**What this task involves:** Copy all the data exactly, except the pictures.

**Source information:**

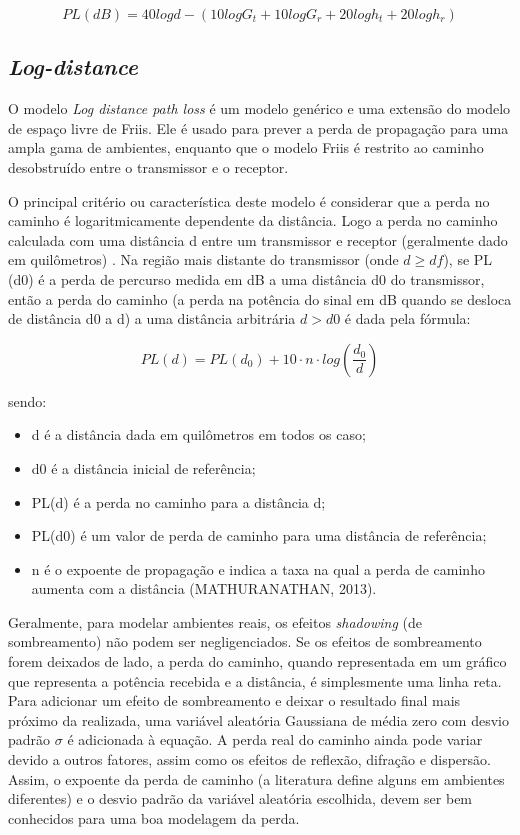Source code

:\documentclass[
	12pt,				%
	openright,			%
	twoside,			%
	a4paper,			%
	english,			%
	french,				%
	spanish,			%
	brazil				%
	]{abntex2}
\begin{document}
\begin{equation}
PL(dB) = 40 log d -(10 log G_{t} + 10 log G_{r} + 20 log h_{t} + 20 log h_{r})
\end{equation}

\subsection[Log-distance]{\textit{Log-distance}}

O modelo \textit{Log distance path loss} é um modelo genérico e uma extensão do modelo de espaço livre de Friis. Ele é usado para prever a perda de propagação para uma ampla gama de ambientes, enquanto que o modelo Friis é restrito ao caminho desobstruído entre o transmissor e o receptor.

O principal critério ou característica deste modelo é considerar que a perda no caminho é logaritmicamente dependente da distância. Logo a perda no caminho calculada com uma distância d entre um transmissor e receptor (geralmente dado em quilômetros) . Na região mais distante do transmissor (onde $d \geq df$), se PL (d0) é a perda de percurso medida em dB a uma distância d0 do transmissor, então a perda do caminho (a perda na potência do sinal em dB quando se desloca de distância d0 a d) a uma distância arbitrária $ d > d0 $ é dada pela fórmula:


\begin{equation}
PL(d) = PL(d_{0}) + 10 \cdot n \cdot log(\frac{d_{0}}{d})
\end{equation}

sendo:

\begin{itemize}
	\item d é a distância dada em quilômetros em todos os caso;
	\item d0 é a distância inicial de referência;
	\item PL(d) é a perda no caminho para a distância d;
	\item PL(d0) é um valor de perda de caminho para uma distância de referência;
	\item n é o expoente de propagação e indica a taxa na qual a perda de caminho aumenta com a distância (MATHURANATHAN, 2013).
\end{itemize}

Geralmente, para modelar ambientes reais, os efeitos \textit{shadowing} (de sombreamento) não podem ser negligenciados. Se os efeitos de sombreamento forem deixados de lado, a perda do caminho, quando representada em um gráfico que representa a potência recebida e a distância, é simplesmente uma linha reta. Para adicionar  um efeito de sombreamento e deixar o resultado final mais próximo da realizada, uma variável aleatória Gaussiana de média zero com desvio padrão $ \sigma $ é adicionada à equação. A perda real do caminho ainda pode variar devido a outros fatores, assim como os efeitos de reflexão, difração e dispersão. Assim, o expoente da perda de caminho (a literatura define alguns em ambientes diferentes) e o desvio padrão da variável aleatória escolhida, devem ser bem conhecidos para uma boa modelagem da perda.
\end{document}
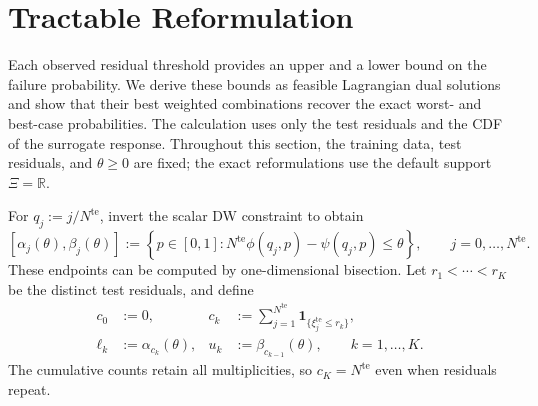 \section{Tractable Reformulation}
\label{sec-reformulation}

Each observed residual threshold provides an upper and a lower bound on the failure probability. We derive these bounds as feasible Lagrangian dual solutions and show that their best weighted combinations recover the exact worst- and best-case probabilities. The calculation uses only the test residuals and the CDF of the surrogate response. Throughout this section, the training data, test residuals, and $\theta\ge0$ are fixed; the exact reformulations use the default support $\Xi=\mathbb R$.

For $q_j:=j/N^{\mathrm{te}}$, invert the scalar DW constraint to obtain
\begin{equation}
  \left[\alpha_j(\theta),\beta_j(\theta)\right]
  :=\left\{p\in[0,1]:
  N^{\mathrm{te}}\phi\left(q_j,p\right)-\psi\left(q_j,p\right)\le\theta\right\},
  \qquad j=0,\ldots,N^{\mathrm{te}}.
  \label{eq-dw-rank-acceptance}
\end{equation}
These endpoints can be computed by one-dimensional bisection. Let $r_1<\cdots<r_K$ be the distinct test residuals, and define
\begin{equation}
  \begin{aligned}
    c_0&:=0,&
    c_k&:=\sum_{j=1}^{N^{\mathrm{te}}}\mathbf1_{\{\xi_j^{\mathrm{te}}\le r_k\}},\\
    \ell_k&:=\alpha_{c_k}(\theta),&
    u_k&:=\beta_{c_{k-1}}(\theta),\qquad k=1,\ldots,K.
  \end{aligned}
  \label{eq-dw-counts-and-levels}
\end{equation}
The cumulative counts retain all multiplicities, so $c_K=N^{\mathrm{te}}$ even when residuals repeat.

**Completed exercise:**
Source code

:\documentclass[
	12pt,				%
	openright,			%
	twoside,			%
	a4paper,			%
	english,			%
	french,				%
	spanish,			%
	brazil				%
	]{abntex2}
\begin{document}
\begin{equation}
PL(dB) = 40 log d -(10 log G_{t} + 10 log G_{r} + 20 log h_{t} + 20 log h_{r})
\end{equation}

\subsection[Log-distance]{\textit{Log-distance}}

O modelo \textit{Log distance path loss} é um modelo genérico e uma extensão do modelo de espaço livre de Friis. Ele é usado para prever a perda de propagação para uma ampla gama de ambientes, enquanto que o modelo Friis é restrito ao caminho desobstruído entre o transmissor e o receptor.

O principal critério ou característica deste modelo é considerar que a perda no caminho é logaritmicamente dependente da distância. Logo a perda no caminho calculada com uma distância d entre um transmissor e receptor (geralmente dado em quilômetros) . Na região mais distante do transmissor (onde $d \geq df$), se PL (d0) é a perda de percurso medida em dB a uma distância d0 do transmissor, então a perda do caminho (a perda na potência do sinal em dB quando se desloca de distância d0 a d) a uma distância arbitrária $ d > d0 $ é dada pela fórmula:


\begin{equation}
PL(d) = PL(d_{0}) + 10 \cdot n \cdot log(\frac{d_{0}}{d})
\end{equation}

sendo:

\begin{itemize}
	\item d é a distância dada em quilômetros em todos os caso;
	\item d0 é a distância inicial de referência;
	\item PL(d) é a perda no caminho para a distância d;
	\item PL(d0) é um valor de perda de caminho para uma distância de referência;
	\item n é o expoente de propagação e indica a taxa na qual a perda de caminho aumenta com a distância (MATHURANATHAN, 2013).
\end{itemize}

Geralmente, para modelar ambientes reais, os efeitos \textit{shadowing} (de sombreamento) não podem ser negligenciados. Se os efeitos de sombreamento forem deixados de lado, a perda do caminho, quando representada em um gráfico que representa a potência recebida e a distância, é simplesmente uma linha reta. Para adicionar  um efeito de sombreamento e deixar o resultado final mais próximo da realizada, uma variável aleatória Gaussiana de média zero com desvio padrão $ \sigma $ é adicionada à equação. A perda real do caminho ainda pode variar devido a outros fatores, assim como os efeitos de reflexão, difração e dispersão. Assim, o expoente da perda de caminho (a literatura define alguns em ambientes diferentes) e o desvio padrão da variável aleatória escolhida, devem ser bem conhecidos para uma boa modelagem da perda.
\end{document}
 \section{Tractable Reformulation}
\label{sec-reformulation}

Each observed residual threshold provides an upper and a lower bound on the failure probability. We derive these bounds as feasible Lagrangian dual solutions and show that their best weighted combinations recover the exact worst- and best-case probabilities. The calculation uses only the test residuals and the CDF of the surrogate response. Throughout this section, the training data, test residuals, and $\theta\ge0$ are fixed; the exact reformulations use the default support $\Xi=\mathbb R$.

For $q_j:=j/N^{\mathrm{te}}$, invert the scalar DW constraint to obtain
\begin{equation}
  \left[\alpha_j(\theta),\beta_j(\theta)\right]
  :=\left\{p\in[0,1]:
  N^{\mathrm{te}}\phi\left(q_j,p\right)-\psi\left(q_j,p\right)\le\theta\right\},
  \qquad j=0,\ldots,N^{\mathrm{te}}.
  \label{eq-dw-rank-acceptance}
\end{equation}
These endpoints can be computed by one-dimensional bisection. Let $r_1<\cdots<r_K$ be the distinct test residuals, and define
\begin{equation}
  \begin{aligned}
    c_0&:=0,&
    c_k&:=\sum_{j=1}^{N^{\mathrm{te}}}\mathbf1_{\{\xi_j^{\mathrm{te}}\le r_k\}},\\
    \ell_k&:=\alpha_{c_k}(\theta),&
    u_k&:=\beta_{c_{k-1}}(\theta),\qquad k=1,\ldots,K.
  \end{aligned}
  \label{eq-dw-counts-and-levels}
\end{equation}
The cumulative counts retain all multiplicities, so $c_K=N^{\mathrm{te}}$ even when residuals repeat.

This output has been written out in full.